Having Thus Pointed Out The Sources From Which Herodotus Derived
His Geographical Knowledge, We Shall Now Sketch The Limits Of That
Knowledge, As Well As Mention In What Respects He Yielded To The Fabulous
And Absurd Notions Of His Contemporaries.
He fails most in endeavouring to give a general and combined idea of the
earth; even where his separate sketches are clear and accurate, when united
they lose both their accuracy and clearness.

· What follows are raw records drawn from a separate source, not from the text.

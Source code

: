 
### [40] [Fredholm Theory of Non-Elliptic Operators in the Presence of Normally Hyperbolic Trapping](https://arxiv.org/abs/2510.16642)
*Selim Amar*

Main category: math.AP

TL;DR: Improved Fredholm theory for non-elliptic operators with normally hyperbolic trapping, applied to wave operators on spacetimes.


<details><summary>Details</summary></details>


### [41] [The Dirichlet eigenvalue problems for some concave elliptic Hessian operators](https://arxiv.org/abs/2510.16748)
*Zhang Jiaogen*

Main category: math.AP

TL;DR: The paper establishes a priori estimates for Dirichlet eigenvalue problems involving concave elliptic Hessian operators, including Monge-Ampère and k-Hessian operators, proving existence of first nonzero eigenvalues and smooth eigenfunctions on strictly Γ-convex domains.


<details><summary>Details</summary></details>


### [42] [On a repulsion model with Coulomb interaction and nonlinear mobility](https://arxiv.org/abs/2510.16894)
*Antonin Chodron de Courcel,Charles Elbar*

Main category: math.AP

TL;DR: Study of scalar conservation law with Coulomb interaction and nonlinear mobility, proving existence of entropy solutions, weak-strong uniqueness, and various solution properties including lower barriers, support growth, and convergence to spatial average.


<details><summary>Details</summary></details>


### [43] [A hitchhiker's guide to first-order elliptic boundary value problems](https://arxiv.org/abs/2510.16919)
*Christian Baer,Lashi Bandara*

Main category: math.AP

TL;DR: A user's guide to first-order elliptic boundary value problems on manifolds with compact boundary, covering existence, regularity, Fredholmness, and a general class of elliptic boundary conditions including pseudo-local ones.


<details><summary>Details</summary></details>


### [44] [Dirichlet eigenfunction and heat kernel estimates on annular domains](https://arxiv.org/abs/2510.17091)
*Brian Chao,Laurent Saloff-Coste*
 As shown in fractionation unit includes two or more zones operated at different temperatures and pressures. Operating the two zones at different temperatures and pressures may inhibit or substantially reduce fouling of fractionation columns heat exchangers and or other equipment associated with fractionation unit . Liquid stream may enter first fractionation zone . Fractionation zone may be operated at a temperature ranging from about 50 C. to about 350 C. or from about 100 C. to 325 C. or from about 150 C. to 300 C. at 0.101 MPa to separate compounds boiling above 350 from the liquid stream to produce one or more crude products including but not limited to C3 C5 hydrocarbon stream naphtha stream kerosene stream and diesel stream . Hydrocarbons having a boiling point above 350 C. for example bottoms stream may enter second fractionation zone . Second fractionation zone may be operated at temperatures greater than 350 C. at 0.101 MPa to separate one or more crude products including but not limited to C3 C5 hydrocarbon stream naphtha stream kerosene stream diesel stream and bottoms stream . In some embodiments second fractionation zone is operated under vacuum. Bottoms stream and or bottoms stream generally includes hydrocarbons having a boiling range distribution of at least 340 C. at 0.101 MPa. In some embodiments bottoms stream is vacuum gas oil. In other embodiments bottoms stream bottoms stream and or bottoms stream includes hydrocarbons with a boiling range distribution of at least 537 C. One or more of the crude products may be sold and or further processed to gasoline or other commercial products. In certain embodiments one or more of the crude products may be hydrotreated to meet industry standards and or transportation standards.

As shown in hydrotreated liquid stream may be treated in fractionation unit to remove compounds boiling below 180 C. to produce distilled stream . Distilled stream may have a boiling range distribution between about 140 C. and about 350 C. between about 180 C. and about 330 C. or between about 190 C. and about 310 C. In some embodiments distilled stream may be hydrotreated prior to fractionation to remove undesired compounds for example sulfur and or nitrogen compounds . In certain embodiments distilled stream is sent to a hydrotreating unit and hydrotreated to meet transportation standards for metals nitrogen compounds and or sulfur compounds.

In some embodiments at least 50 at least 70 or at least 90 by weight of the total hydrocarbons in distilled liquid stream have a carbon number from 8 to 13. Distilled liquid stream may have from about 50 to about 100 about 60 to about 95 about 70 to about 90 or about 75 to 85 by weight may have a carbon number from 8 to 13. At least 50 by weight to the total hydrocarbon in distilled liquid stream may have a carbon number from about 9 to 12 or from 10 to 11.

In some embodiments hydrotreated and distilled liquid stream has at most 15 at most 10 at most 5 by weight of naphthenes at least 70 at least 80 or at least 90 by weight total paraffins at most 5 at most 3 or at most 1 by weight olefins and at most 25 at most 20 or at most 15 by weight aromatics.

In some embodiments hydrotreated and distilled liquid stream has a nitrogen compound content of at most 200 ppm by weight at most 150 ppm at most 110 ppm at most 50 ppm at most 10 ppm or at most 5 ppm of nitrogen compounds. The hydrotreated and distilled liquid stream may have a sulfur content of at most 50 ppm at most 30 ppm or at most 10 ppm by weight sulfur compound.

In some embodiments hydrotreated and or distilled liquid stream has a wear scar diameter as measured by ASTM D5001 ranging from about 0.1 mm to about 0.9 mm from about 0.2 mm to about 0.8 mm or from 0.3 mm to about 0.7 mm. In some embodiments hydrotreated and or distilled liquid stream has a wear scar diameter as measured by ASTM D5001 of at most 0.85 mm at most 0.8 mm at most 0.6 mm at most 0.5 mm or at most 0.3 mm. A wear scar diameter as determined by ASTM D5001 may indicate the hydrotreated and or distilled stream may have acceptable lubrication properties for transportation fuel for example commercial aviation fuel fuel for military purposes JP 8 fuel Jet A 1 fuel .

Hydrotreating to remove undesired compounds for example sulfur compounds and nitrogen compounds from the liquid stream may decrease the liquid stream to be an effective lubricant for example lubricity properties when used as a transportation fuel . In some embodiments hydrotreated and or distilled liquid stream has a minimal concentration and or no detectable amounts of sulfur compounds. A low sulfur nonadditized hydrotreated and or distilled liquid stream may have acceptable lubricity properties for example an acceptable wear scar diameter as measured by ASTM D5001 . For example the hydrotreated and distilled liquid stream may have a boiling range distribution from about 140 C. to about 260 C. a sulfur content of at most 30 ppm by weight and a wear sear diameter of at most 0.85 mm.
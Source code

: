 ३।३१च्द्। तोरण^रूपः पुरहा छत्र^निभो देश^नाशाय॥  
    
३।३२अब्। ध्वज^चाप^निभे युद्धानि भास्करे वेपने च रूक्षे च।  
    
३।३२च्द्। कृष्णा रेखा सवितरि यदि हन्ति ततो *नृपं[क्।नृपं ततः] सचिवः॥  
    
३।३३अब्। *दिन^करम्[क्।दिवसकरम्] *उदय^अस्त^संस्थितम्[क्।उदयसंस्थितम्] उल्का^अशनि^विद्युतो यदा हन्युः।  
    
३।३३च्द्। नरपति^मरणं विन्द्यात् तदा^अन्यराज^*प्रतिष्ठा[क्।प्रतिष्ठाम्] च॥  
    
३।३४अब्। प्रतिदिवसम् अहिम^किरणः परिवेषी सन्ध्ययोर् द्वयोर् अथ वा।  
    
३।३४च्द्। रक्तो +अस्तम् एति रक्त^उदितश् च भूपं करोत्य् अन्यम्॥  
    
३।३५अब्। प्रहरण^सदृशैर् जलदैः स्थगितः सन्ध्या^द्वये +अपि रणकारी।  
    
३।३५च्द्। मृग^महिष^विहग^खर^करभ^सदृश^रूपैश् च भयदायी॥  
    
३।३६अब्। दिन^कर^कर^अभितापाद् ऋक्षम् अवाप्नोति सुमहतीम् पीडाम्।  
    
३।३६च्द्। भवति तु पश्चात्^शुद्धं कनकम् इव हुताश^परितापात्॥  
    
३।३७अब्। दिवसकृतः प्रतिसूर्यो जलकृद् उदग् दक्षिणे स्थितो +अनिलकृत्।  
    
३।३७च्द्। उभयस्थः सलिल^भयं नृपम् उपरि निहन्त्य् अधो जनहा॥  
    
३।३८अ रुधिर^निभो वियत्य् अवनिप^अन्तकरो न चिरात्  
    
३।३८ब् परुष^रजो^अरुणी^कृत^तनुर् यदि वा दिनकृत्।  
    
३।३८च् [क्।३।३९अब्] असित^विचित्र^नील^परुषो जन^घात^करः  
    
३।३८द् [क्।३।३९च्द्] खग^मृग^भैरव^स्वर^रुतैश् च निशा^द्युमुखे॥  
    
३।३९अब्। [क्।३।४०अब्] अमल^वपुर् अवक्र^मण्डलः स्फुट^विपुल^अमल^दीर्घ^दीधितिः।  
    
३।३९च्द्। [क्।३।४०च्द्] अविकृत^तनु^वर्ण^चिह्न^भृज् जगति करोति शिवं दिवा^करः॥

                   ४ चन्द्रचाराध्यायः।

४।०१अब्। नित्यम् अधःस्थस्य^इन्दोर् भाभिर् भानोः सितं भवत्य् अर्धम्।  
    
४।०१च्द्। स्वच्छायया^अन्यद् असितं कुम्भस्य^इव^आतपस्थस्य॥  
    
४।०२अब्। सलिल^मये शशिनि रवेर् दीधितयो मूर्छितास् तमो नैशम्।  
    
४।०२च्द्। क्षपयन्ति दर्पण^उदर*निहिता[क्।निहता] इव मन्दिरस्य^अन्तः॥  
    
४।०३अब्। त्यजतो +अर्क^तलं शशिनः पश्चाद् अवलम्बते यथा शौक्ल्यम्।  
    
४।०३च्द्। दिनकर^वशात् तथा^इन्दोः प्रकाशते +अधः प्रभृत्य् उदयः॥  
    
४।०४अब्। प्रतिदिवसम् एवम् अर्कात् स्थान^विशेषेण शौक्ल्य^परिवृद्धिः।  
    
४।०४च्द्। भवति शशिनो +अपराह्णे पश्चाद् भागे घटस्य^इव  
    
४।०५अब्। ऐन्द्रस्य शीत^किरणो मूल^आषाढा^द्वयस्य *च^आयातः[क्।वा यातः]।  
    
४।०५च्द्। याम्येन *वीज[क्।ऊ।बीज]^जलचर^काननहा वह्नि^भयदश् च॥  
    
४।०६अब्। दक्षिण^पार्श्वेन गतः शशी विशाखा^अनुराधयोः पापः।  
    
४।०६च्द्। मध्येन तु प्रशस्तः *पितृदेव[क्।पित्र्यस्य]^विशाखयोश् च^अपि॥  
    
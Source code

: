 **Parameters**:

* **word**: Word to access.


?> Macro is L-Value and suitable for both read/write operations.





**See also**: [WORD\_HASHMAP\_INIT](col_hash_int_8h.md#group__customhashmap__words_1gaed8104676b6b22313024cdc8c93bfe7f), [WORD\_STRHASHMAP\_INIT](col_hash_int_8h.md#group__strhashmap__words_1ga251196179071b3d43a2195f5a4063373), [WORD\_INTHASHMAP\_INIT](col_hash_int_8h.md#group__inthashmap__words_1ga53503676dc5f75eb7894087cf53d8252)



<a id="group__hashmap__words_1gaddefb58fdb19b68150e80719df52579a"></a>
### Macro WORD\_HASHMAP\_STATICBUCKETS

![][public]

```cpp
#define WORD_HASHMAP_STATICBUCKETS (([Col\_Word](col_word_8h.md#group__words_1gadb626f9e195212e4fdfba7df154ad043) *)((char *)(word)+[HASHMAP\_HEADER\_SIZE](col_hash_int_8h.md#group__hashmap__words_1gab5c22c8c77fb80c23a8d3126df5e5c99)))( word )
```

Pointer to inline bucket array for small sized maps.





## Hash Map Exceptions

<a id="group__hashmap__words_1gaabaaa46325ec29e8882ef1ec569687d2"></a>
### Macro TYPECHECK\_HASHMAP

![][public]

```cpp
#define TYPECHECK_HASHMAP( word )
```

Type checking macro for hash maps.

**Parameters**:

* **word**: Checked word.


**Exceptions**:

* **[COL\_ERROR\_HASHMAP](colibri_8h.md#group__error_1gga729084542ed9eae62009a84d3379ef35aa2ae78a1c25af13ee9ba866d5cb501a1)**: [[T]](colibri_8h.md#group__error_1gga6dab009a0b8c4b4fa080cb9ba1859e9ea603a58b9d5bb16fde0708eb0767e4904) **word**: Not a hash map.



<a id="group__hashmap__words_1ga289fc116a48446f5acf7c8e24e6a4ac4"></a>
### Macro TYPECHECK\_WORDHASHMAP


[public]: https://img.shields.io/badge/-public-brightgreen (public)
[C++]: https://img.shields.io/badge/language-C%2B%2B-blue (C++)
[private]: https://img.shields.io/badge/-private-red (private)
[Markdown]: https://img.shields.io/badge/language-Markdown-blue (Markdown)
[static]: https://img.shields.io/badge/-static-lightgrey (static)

He seems to doubt whether he
should divide the world into three parts; and at last, having admitted such
a division, he makes the rivers Phasis and Araxes, and the Caspian Sea, the
boundaries between Europe and Asia; and to Europe he assigns an extent
greater than Asia and Libya taken together. His knowledge of the west of
Europe was very imperfect: in some part he fixes the Cassiterides, from
which the Phoenicians derived their tin. The Phoenician colony of Gadez was
known to him. His geography extended to the greater part of Poland and
European Russia. Such appear to have been its limits with respect to
Europe; and such the general notion he entertained of this quarter of the
world. As to Asia, he believed that a fleet sent by Darius had
circumnavigated it from the Indus to the confines of Egypt; but though his
general idea of it was thus erroneous, he possessed accurate information
respecting it from the confines of Europe to the Indus. Of the countries to
the east of that river, as well as of the whole of the north and southern
parts of it, he was completely ignorant. He particularly notices that the
Eastern Ethiopians, or Indians, differ from those of Africa by their long
hair, as opposed to the woolly head of the African. In his account of India
he interweaves much that is fabulous; but in the same manner as modern
discoveries in geography have confirmed many things in Herodotus which were
deemed errors in his geography, so it has been ascertained that even his
fables have, in most instances, a foundation in fact. With regard to
Africa, his knowledge of Egypt, and of the country to the north of it,
seems to have been very accurate, and more minute and satisfactory than his
knowledge of any other part of the world. It is highly probable that he was
acquainted with the course of the western branch of the Nile, as far as the
11th degree of latitude. He certainly knew the real course of the Niger. On
the east coast of Africa he was well acquainted with the shores of the
Arabian Gulph; but though he sometimes mentions Carthage, and describes the
traffic carried on, without the intervention of language, between the
Carthaginians and a nation beyond the Pillars of Hercules, which we nave
already mentioned in treating of the commerce of the Carthaginians, yet he
seems to have been unacquainted with any point between Carthage and the
Pillars of Hercules.
In the history of Herodotus, there is an account of a map constructed by
Aristagoras, tyrant of Miletus, when he proposed to Cleomenes, king of
Sparta, to attack Darius, king of Persia, at Susa; from this account, the
vague, imperfect, and erroneous ideas entertained in his time of the
relative situations and distances of places, as well as of the extremely
rude and feeble advances which had been made towards the construction of
maps, may be inferred.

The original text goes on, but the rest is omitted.